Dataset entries
..............................

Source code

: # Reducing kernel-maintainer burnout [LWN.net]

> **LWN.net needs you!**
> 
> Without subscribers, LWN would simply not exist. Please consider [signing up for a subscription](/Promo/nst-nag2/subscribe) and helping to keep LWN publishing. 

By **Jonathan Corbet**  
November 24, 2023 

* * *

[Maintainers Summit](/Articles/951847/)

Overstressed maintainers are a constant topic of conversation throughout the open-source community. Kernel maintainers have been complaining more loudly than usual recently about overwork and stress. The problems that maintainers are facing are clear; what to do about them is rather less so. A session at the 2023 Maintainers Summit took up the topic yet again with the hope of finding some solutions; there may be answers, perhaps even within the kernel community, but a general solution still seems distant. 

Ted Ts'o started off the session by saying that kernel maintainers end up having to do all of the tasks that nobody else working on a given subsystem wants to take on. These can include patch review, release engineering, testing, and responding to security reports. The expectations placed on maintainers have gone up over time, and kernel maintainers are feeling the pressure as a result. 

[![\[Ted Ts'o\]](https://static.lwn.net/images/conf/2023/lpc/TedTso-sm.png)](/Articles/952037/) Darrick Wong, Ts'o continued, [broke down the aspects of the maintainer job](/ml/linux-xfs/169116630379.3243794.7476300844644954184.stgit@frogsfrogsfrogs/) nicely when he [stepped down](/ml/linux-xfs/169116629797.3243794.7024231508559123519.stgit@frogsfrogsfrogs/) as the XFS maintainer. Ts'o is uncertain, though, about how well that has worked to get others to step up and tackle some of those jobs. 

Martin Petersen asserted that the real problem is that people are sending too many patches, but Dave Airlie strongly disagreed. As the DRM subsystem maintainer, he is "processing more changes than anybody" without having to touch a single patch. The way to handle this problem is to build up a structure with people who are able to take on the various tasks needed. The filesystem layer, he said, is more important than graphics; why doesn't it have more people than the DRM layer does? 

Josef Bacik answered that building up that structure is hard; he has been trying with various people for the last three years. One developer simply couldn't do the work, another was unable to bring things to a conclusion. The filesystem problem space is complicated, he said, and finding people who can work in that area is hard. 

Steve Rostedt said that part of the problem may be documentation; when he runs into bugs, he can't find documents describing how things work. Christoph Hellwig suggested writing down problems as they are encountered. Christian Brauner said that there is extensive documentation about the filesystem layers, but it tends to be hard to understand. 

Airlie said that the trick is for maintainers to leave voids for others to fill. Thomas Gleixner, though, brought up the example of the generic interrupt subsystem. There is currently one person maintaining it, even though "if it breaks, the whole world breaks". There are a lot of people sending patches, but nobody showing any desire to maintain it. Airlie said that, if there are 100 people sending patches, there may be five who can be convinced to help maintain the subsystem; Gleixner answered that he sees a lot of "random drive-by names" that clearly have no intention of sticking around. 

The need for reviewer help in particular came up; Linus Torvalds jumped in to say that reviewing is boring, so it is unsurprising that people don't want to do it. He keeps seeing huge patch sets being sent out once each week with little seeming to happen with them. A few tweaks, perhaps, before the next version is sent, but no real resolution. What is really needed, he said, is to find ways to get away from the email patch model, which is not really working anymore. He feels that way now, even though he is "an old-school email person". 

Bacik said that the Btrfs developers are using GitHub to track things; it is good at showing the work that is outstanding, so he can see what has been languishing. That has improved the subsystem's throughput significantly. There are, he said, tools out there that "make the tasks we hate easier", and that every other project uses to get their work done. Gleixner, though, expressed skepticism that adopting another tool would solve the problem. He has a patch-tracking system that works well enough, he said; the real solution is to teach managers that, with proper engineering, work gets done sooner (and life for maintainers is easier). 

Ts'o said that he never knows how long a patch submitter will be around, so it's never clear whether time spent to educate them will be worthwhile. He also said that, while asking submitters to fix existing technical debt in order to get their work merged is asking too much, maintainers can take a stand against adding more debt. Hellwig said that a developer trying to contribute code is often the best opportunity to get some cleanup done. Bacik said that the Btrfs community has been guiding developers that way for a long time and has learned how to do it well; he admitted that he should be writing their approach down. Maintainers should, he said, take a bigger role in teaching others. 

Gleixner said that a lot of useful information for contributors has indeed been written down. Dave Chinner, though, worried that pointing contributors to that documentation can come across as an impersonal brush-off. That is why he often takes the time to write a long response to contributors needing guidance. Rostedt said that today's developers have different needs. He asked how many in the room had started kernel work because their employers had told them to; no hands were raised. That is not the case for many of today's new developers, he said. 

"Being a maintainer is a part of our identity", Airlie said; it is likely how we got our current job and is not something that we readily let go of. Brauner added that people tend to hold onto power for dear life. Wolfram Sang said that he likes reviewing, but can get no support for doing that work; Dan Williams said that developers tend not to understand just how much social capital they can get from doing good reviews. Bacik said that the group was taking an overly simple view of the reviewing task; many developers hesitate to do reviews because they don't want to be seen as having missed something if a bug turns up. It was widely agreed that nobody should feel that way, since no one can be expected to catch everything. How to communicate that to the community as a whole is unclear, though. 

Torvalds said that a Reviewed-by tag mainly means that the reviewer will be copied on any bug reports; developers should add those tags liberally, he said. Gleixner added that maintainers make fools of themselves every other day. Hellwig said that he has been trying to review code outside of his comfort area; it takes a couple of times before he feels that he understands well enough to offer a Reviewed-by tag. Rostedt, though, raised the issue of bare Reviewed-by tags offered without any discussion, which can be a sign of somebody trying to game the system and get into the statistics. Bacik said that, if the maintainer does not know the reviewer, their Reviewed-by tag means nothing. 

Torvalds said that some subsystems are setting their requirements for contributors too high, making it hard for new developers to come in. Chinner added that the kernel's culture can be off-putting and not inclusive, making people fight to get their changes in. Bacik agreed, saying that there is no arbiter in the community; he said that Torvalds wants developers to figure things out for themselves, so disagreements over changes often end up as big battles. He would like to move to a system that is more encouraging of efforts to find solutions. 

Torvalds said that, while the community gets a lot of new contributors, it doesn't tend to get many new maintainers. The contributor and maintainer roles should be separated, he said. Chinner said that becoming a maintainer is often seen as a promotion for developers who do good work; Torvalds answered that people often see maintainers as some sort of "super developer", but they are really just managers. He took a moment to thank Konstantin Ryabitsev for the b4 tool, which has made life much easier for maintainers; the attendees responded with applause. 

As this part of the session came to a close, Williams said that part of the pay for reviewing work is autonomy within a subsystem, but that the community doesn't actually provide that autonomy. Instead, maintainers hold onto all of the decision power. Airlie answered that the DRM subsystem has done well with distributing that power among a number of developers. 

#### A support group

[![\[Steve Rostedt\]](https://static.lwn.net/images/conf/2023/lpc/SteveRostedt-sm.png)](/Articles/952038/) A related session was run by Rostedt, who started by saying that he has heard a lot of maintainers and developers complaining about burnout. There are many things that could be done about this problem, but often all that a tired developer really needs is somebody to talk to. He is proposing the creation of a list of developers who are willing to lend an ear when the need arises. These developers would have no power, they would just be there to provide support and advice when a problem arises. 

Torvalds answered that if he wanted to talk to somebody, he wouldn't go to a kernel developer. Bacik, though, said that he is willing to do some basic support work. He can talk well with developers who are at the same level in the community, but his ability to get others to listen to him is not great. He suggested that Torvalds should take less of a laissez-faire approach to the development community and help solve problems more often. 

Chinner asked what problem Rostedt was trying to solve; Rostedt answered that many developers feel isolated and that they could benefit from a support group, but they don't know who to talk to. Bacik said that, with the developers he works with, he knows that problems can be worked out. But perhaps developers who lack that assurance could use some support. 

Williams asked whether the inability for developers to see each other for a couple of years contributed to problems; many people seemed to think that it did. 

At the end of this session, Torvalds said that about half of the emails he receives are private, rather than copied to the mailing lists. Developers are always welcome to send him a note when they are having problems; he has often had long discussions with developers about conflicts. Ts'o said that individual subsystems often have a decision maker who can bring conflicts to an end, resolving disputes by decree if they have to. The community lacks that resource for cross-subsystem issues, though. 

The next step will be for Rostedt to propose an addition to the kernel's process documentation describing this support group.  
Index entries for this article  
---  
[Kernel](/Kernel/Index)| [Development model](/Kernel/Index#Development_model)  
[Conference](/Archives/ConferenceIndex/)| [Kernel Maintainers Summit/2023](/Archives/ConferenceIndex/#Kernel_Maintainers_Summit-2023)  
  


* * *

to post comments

..............................

Output the lines above exactly, but only those between the line holding "November 24, 2023" and the line holding "Overstressed maintainers are", inclusive.

▶ Response
November 24, 2023 

* * *

[Maintainers Summit](/Articles/951847/)

Overstressed maintainers are a constant topic of conversation throughout the open-source community. Kernel maintainers have been complaining more loudly than usual recently about overwork and stress. The problems that maintainers are facing are clear; what to do about them is rather less so. A session at the 2023 Maintainers Summit took up the topic yet again with the hope of finding some solutions; there may be answers, perhaps even within the kernel community, but a general solution still seems distant. 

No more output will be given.